◆ Task objective ◆
Nothing but text lines should be duplicated: start with the first line of the listing below and stop after the line holding "adhesion, migration, chemotaxis", omitting pictures.

◆ Task material ◆

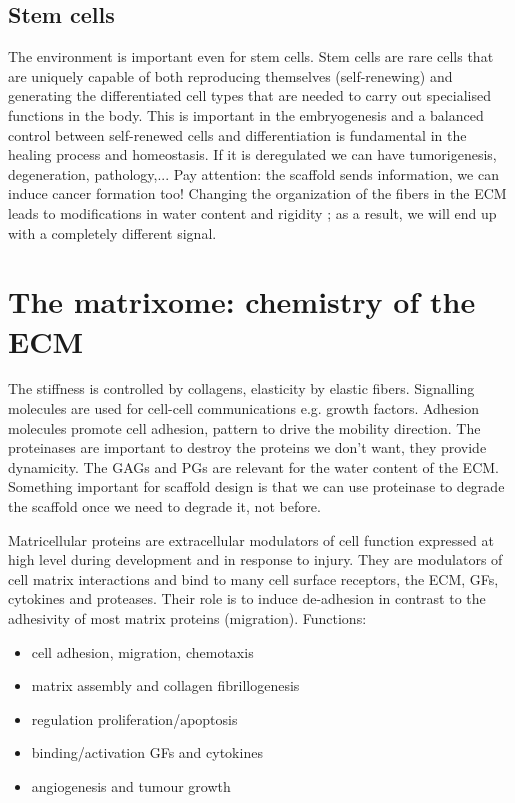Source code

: \subsection{Stem cells}
The environment is important even for stem cells. Stem cells are rare cells that are uniquely capable of both reproducing themselves (self-renewing) and generating the differentiated cell types that are needed to carry out specialised functions in the body. 
This is important in the embryogenesis and a balanced control between self-renewed cells and differentiation is fundamental in the healing process and homeostasis. If it is deregulated we can have tumorigenesis, degeneration, pathology,...
Pay attention: the scaffold sends information, we can induce cancer formation too! 
Changing the organization of the fibers in the ECM leads to modifications in water content and rigidity ; as a result, we will end up with a completely different signal.

\section{The matrixome: chemistry of the ECM}
The stiffness is controlled by collagens, elasticity by elastic fibers. 
Signalling molecules are used for cell-cell communications e.g. growth factors. 
Adhesion molecules promote cell adhesion, pattern to drive the mobility direction. 
The proteinases are important to destroy the proteins we don’t want, they provide dynamicity. The GAGs and PGs are relevant for the water content of the ECM. 
Something important for scaffold design is that we can use proteinase to degrade the scaffold once we need to degrade it, not before.

Matricellular proteins are extracellular modulators of cell function expressed at high level during development and in response to injury. They are modulators of cell matrix interactions and bind to many cell surface receptors, the ECM, GFs, cytokines and proteases. Their role is to induce de-adhesion in contrast to the adhesivity of most matrix proteins (migration).
\noindent
Functions:
\begin{itemize}
\item cell adhesion, migration, chemotaxis
\item matrix assembly and collagen fibrillogenesis
\item regulation proliferation/apoptosis
\item binding/activation GFs and cytokines
\item angiogenesis and tumour growth 
\end{itemize}

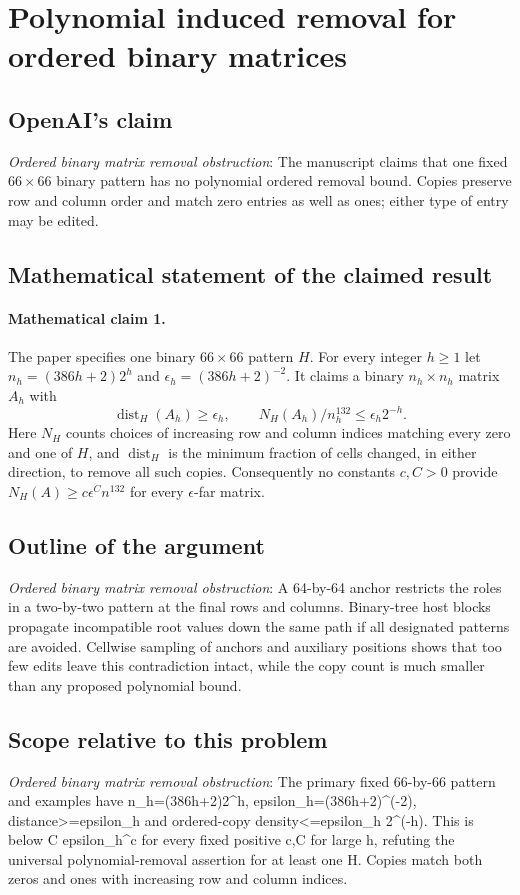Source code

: \documentclass[11pt]{article}
\begin{document}
\section*{Polynomial induced removal for ordered binary matrices}

\subsection{OpenAI's claim}
\textit{Ordered binary matrix removal obstruction}: The manuscript claims that one fixed $66\times66$ binary pattern has no polynomial ordered removal bound. Copies preserve row and column order and match zero entries as well as ones; either type of entry may be edited.

\subsection{Mathematical statement of the claimed result}
\paragraph{Mathematical claim 1.} The paper specifies one binary $66\times66$ pattern $H$. For every integer $h\ge1$ let $n_h=(386h+2)2^h$ and $\epsilon_h=(386h+2)^{-2}$. It claims a binary $n_h\times n_h$ matrix $A_h$ with \[\operatorname{dist}_H(A_h)\ge\epsilon_h,\qquad N_H(A_h)/n_h^{132}\le\epsilon_h2^{-h}.\] Here $N_H$ counts choices of increasing row and column indices matching every zero and one of $H$, and $\operatorname{dist}_H$ is the minimum fraction of cells changed, in either direction, to remove all such copies. Consequently no constants $c,C>0$ provide $N_H(A)\ge c\epsilon^Cn^{132}$ for every $\epsilon$-far matrix.

\subsection{Outline of the argument}
\textit{Ordered binary matrix removal obstruction}: A 64-by-64 anchor restricts the roles in a two-by-two pattern at the final rows and columns. Binary-tree host blocks propagate incompatible root values down the same path if all designated patterns are avoided. Cellwise sampling of anchors and auxiliary positions shows that too few edits leave this contradiction intact, while the copy count is much smaller than any proposed polynomial bound.

\subsection{Scope relative to this problem}
\textit{Ordered binary matrix removal obstruction}: The primary fixed 66-by-66 pattern and examples have n\_h=(386h+2)2\textasciicircum{}h, epsilon\_h=(386h+2)\textasciicircum{}(-2), distance>=epsilon\_h and ordered-copy density<=epsilon\_h 2\textasciicircum{}(-h). This is below C epsilon\_h\textasciicircum{}c for every fixed positive c,C for large h, refuting the universal polynomial-removal assertion for at least one H. Copies match both zeros and ones with increasing row and column indices.
\end{document}
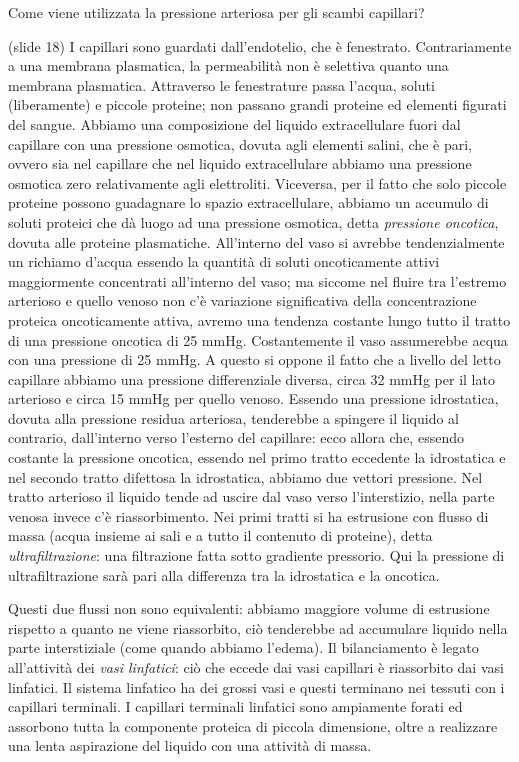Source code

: \documentclass[a4paper,12pt]{article}
\begin{document}
Come viene utilizzata la pressione arteriosa per gli scambi capillari?

(slide 18) I capillari sono guardati dall'endotelio, che è fenestrato. Contrariamente a una membrana plasmatica, la permeabilità non è selettiva quanto una membrana plasmatica. Attraverso le fenestrature passa l'acqua, soluti (liberamente) e piccole proteine; non passano grandi proteine ed elementi figurati del sangue. Abbiamo una composizione del liquido extracellulare fuori dal capillare con una pressione osmotica, dovuta agli elementi salini, che è pari, ovvero sia nel capillare che nel liquido extracellulare abbiamo una pressione osmotica zero relativamente agli elettroliti. Viceversa, per il fatto che solo piccole proteine possono guadagnare lo spazio extracellulare, abbiamo un accumulo di soluti proteici che dà luogo ad una pressione osmotica, detta \emph{pressione oncotica}, dovuta alle proteine plasmatiche. All'interno del vaso si avrebbe tendenzialmente un richiamo d'acqua essendo la quantità di soluti oncoticamente attivi maggiormente concentrati all'interno del vaso; ma siccome nel fluire tra l'estremo arterioso e quello venoso non c'è variazione significativa della concentrazione proteica oncoticamente attiva, avremo una tendenza costante lungo tutto il tratto di una pressione oncotica di 25 mmHg. Costantemente il vaso assumerebbe acqua con una pressione di 25 mmHg. A questo si oppone il fatto che a livello del letto capillare abbiamo una pressione differenziale diversa, circa 32 mmHg per il lato arterioso e circa 15 mmHg per quello venoso. Essendo una pressione idrostatica, dovuta alla pressione residua arteriosa, tenderebbe a spingere il liquido al contrario, dall'interno verso l'esterno del capillare: ecco allora che, essendo costante la pressione oncotica, essendo nel primo tratto eccedente la idrostatica e nel secondo tratto difettosa la idrostatica, abbiamo due vettori pressione. Nel tratto arterioso il liquido tende ad uscire dal vaso verso l'interstizio, nella parte venosa invece c'è riassorbimento. Nei primi tratti si ha estrusione con flusso di massa (acqua insieme ai sali e a tutto il contenuto di proteine), detta \emph{ultrafiltrazione}: una filtrazione fatta sotto gradiente pressorio. Qui la pressione di ultrafiltrazione sarà pari alla differenza tra la idrostatica e la oncotica. 

Questi due flussi non sono equivalenti: abbiamo maggiore volume di estrusione rispetto a quanto ne viene riassorbito, ciò tenderebbe ad accumulare liquido nella parte interstiziale (come quando abbiamo l'edema). Il bilanciamento è legato all'attività dei \emph{vasi linfatici}: ciò che eccede dai vasi capillari è riassorbito dai vasi linfatici. Il sistema linfatico ha dei grossi vasi e questi terminano nei tessuti con i capillari terminali. I capillari terminali linfatici sono ampiamente forati ed assorbono tutta la componente proteica di piccola dimensione, oltre a realizzare una lenta aspirazione del liquido con una attività di massa.
\end{document}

◆ Exercise answer ◆
Source code

: \subsection{Stem cells}
The environment is important even for stem cells. Stem cells are rare cells that are uniquely capable of both reproducing themselves (self-renewing) and generating the differentiated cell types that are needed to carry out specialised functions in the body. 
This is important in the embryogenesis and a balanced control between self-renewed cells and differentiation is fundamental in the healing process and homeostasis. If it is deregulated we can have tumorigenesis, degeneration, pathology,...
Pay attention: the scaffold sends information, we can induce cancer formation too! 
Changing the organization of the fibers in the ECM leads to modifications in water content and rigidity ; as a result, we will end up with a completely different signal.

\section{The matrixome: chemistry of the ECM}
The stiffness is controlled by collagens, elasticity by elastic fibers. 
Signalling molecules are used for cell-cell communications e.g. growth factors. 
Adhesion molecules promote cell adhesion, pattern to drive the mobility direction. 
The proteinases are important to destroy the proteins we don’t want, they provide dynamicity. The GAGs and PGs are relevant for the water content of the ECM. 
Something important for scaffold design is that we can use proteinase to degrade the scaffold once we need to degrade it, not before.

Matricellular proteins are extracellular modulators of cell function expressed at high level during development and in response to injury. They are modulators of cell matrix interactions and bind to many cell surface receptors, the ECM, GFs, cytokines and proteases. Their role is to induce de-adhesion in contrast to the adhesivity of most matrix proteins (migration).
\noindent
Functions:
\begin{itemize}
\item cell adhesion, migration, chemotaxis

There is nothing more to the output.